Der Kritik folgend, daß die Einleitung „mehr generell“ zu halten sei (Sektionsprotokoll vom 19. Juli 1809, [Bl. 2v]), legte Aretin in der Sektionssitzung vom 25. Juli eine überarbeitete Fassung vor (vgl. „Protocoll des königl. geheimen Raths der Section des Innern Ministerii vom 25. Julii 1809“, BayHStA Staatsrat 169, [Bl. 1r-1v]; im Folgenden zitiert als „überarbeitete Fassung“). Anwesend waren Preysing, Toerring-Gutenzell, Stengel, Arco, Aretin und Feuerbach). Im Anschluß trug Arco grundsätzliche Bedenken gegen die Permanenz von Spezialgerichten vor. Ähnlich argumentierte Feuerbach, der sich „gänzlich gegen die Einführung dieser Gerichtshöfe“ aussprach, u.a. wegen der langsamen Verfahren und der zu geringen Abschreckungswirkung, und demgegenüber vorschlug, spezielle Untersuchungskommissionen für Tirol und Vorarlberg einzurichten, die nach der Niederschlagung der Revolte ihre Arbeit aufnehmen sollten. Dem hielt Aretin im Auftrag Montgelas’ entgegen, daß der König die Einrichtung von Spezialgerichten bereits definitiv beschlossen habe, so daß nur noch über die Weise, wie diese Gerichte zu organisieren seien, beraten werden dürfe.

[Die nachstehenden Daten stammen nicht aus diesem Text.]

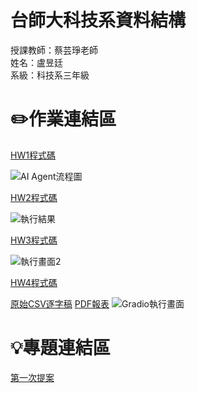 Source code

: # 台師大科技系資料結構 
授課教師：蔡芸琤老師   
姓名：盧昱廷   
系級：科技系三年級 
# ✏️作業連結區
[HW1程式碼](./dataAgent.py)

![AI Agent流程圖](https://github.com/user-attachments/assets/90b101a2-e4e0-4682-82fe-66be9e1ca635)

[HW2程式碼](./sentiment_analysis.py)

![執行結果](https://github.com/user-attachments/assets/bac617da-cadd-4d7e-ad8c-7d0cbf6140e3)

[HW3程式碼](./MypostAI.py)

![執行畫面2](https://github.com/user-attachments/assets/420630e4-8a94-4e07-ad9c-d57e48fc7234)

[HW4程式碼](https://github.com/Dniellu/Dniellu-Data-Science-Repository/blob/main/DRai/getPDF.py)

[原始CSV逐字稿](https://github.com/Dniellu/Dniellu-Data-Science-Repository/blob/main/DRai/art_class_interview.csv.csv)
[PDF報表](https://github.com/Dniellu/Dniellu-Data-Science-Repository/blob/main/DRai/report_20250407_223916.pdf)
![Gradio執行畫面](https://github.com/user-attachments/assets/2f1bec32-c294-4209-88cf-09194f02a06b)

# 💡專題連結區
[第一次提案](https://www.youtube.com/watch?v=HNZi0XfPRjk)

Verordnungsentwurf, S. 5: „§ 2. Das Spezial Gericht besteht aus fünf Richtern, unter denen einer den Vorsiz führt, einem Regierungs Kommissär, zwei Beisizern aus der Gemeinde des Orts, in welchem das Spezial Gericht seinen Siz nimmt, und einem Gerichts-Schreiber.“ – In der Sektionssitzung vom 19. Juli hatten sich Arco und Stengel nicht mit dem Vorschlag durchsetzen können, sieben Richter zu bestellen (Sektionsprotokoll, [Bl. 1v]).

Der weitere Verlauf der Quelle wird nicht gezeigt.